■ Aim of the exercise ■
Filter the data below, keeping only lines that contain "הפקת".

Stored data entries:
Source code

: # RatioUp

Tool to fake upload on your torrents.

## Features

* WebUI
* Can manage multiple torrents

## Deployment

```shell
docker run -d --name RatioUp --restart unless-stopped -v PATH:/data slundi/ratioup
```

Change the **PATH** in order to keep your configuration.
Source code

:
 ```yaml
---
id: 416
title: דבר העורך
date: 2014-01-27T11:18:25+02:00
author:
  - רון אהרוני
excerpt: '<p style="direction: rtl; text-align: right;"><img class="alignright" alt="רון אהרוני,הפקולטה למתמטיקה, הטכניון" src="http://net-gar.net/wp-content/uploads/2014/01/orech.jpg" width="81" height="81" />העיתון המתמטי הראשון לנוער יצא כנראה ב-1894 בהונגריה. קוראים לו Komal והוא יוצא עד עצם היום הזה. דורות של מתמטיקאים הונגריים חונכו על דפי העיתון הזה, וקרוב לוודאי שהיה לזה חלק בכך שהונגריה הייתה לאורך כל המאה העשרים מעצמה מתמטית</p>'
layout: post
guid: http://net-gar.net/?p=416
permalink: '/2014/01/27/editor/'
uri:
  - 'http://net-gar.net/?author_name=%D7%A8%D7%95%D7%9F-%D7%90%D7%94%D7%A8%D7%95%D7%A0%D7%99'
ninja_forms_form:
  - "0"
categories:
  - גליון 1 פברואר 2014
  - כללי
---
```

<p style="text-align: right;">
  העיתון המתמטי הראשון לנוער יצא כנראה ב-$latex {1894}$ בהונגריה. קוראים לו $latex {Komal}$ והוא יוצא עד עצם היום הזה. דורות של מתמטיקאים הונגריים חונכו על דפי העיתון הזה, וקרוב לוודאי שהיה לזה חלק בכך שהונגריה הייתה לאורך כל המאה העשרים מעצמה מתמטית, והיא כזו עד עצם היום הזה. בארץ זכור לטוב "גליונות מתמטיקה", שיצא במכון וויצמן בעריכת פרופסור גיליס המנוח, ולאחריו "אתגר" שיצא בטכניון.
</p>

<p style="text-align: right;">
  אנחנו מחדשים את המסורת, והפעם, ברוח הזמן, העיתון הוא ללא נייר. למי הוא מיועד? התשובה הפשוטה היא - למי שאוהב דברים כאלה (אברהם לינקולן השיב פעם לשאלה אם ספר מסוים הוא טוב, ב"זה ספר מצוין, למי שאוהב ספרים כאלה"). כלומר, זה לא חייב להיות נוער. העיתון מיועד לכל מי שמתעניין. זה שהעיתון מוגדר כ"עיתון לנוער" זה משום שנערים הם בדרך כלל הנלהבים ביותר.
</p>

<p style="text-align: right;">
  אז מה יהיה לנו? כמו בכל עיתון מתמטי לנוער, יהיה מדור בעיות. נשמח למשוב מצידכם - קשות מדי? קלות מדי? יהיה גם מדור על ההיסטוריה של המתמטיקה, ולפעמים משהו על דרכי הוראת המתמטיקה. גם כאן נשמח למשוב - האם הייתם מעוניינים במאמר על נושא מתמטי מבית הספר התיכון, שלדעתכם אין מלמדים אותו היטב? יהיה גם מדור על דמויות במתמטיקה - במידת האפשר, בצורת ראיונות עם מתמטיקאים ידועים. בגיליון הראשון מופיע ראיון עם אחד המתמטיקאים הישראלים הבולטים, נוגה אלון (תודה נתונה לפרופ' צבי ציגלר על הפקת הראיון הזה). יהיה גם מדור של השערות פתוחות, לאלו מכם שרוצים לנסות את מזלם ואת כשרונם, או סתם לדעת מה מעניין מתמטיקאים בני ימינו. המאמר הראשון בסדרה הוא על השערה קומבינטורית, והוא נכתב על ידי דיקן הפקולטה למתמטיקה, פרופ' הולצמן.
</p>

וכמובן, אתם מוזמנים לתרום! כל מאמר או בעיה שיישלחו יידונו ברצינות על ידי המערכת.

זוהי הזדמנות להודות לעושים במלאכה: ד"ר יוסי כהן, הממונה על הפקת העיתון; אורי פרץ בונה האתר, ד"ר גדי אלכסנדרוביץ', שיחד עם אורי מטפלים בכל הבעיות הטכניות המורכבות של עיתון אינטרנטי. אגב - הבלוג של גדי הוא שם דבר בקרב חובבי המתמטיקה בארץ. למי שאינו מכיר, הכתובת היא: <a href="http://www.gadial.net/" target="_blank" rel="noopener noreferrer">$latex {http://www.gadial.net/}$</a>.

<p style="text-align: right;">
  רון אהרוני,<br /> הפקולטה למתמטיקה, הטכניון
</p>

■ Solution ■
  אז מה יהיה לנו? כמו בכל עיתון מתמטי לנוער, יהיה מדור בעיות. נשמח למשוב מצידכם - קשות מדי? קלות מדי? יהיה גם מדור על ההיסטוריה של המתמטיקה, ולפעמים משהו על דרכי הוראת המתמטיקה. גם כאן נשמח למשוב - האם הייתם מעוניינים במאמר על נושא מתמטי מבית הספר התיכון, שלדעתכם אין מלמדים אותו היטב? יהיה גם מדור על דמויות במתמטיקה - במידת האפשר, בצורת ראיונות עם מתמטיקאים ידועים. בגיליון הראשון מופיע ראיון עם אחד המתמטיקאים הישראלים הבולטים, נוגה אלון (תודה נתונה לפרופ' צבי ציגלר על הפקת הראיון הזה). יהיה גם מדור של השערות פתוחות, לאלו מכם שרוצים לנסות את מזלם ואת כשרונם, או סתם לדעת מה מעניין מתמטיקאים בני ימינו. המאמר הראשון בסדרה הוא על השערה קומבינטורית, והוא נכתב על ידי דיקן הפקולטה למתמטיקה, פרופ' הולצמן.
זוהי הזדמנות להודות לעושים במלאכה: ד"ר יוסי כהן, הממונה על הפקת העיתון; אורי פרץ בונה האתר, ד"ר גדי אלכסנדרוביץ', שיחד עם אורי מטפלים בכל הבעיות הטכניות המורכבות של עיתון אינטרנטי. אגב - הבלוג של גדי הוא שם דבר בקרב חובבי המתמטיקה בארץ. למי שאינו מכיר, הכתובת היא: <a href="http://www.gadial.net/" target="_blank" rel="noopener noreferrer">$latex {http://www.gadial.net/}$</a>.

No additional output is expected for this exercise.